Um artigo do jornal "Sol", de 2015, explica que, além dos protocolos com instituições públicas e do setor social, os requerentes de asilo que mencionamos neste artigo vêem o seu pedido processado pelo Serviço de Estrangeiros e Fronteiras (SEF), não havendo, como vimos, garantias de que cheguem a receber o estatuto. Ainda assim, enquanto esperam pela resposta, se não tiverem meios económicos, são acolhidos pelo Conselho Português para os Refugiados (CPR) e recebem um subsídio de 150 euros por mês. 

Contas feitas, tendo em conta o número de refugiados aprovados em 2019 (60), foram desembolsados 9.000 euros por mês para refugiados não tradicionais e que não são fruto de protocolos do Estado.

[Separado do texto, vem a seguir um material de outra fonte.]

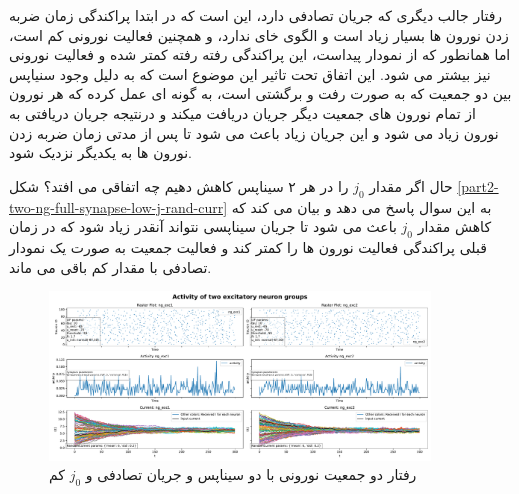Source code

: \documentclass{report}
\begin{document}
            رفتار جالب دیگری که جریان تصادفی دارد، این است که در ابتدا پراکندگی زمان ضربه زدن نورون ها بسیار زیاد است و الگوی خای ندارد، و همچنین فعالیت نورونی کم است، اما همانطور که از نمودار پیداست، این پراکندگی رفته رفته کمتر شده و فعالیت نورونی نیز بیشتر می شود. این اتفاق تحت تاثیر این موضوع است که به دلیل وجود سنیاپس بین دو جمعیت که به صورت رفت و برگشتی است، به گونه ای عمل کرده که هر نورون از تمام نورون های جمعیت دیگر جریان دریافت میکند و درنتیجه جریان دریافتی به نورون زیاد می شود و این جریان زیاد باعث می شود تا پس از مدتی زمان ضربه زدن نورون ها به یکدیگر نزدیک شود.

            حال اگر مقدار 
            $j_0$ 
            را در هر ۲ سیناپس کاهش دهیم چه اتفاقی می افتد؟ شکل 
            \ref{part2-two-ng-full-synapse-low-j-rand-curr}
            به این سوال پاسخ می دهد و بیان می کند که کاهش مقدار 
            $j_0$ 
            باعث می شود تا جریان سیناپسی نتواند آنقدر زیاد شود که در زمان قبلی پراکندگی فعالیت نورون ها را کمتر کند و فعالیت جمعیت به صورت یک نمودار تصادفی با مقدار کم باقی می ماند.
            \begin{figure}[!ht]
                \centering
                \includegraphics[width=0.9\textwidth]{plots/part2-two-ng-full-synapse-low-j-rand-curr.pdf} 
                \caption{رفتار دو جمعیت نورونی با دو سیناپس و جریان تصادفی و $j_0$ کم}
                \label{fig:part2-two-ng-full-synapse-low-j-rand-curr}
            \end{figure}
\end{document}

Em 2019, o Governo informou que, no âmbito do Programa de Recolocação da União Europeia, tinham sido acolhidos 1.552 refugiados em solo nacional provenientes da Grécia e de Itália. Até ao momento chegaram ao nosso país 620 pessoas ao abrigo do Programa Voluntário de Reinstalação do ACNUR e da Comissão Europeia. Destas, 245 chegaram do Egito e 375 da Turquia.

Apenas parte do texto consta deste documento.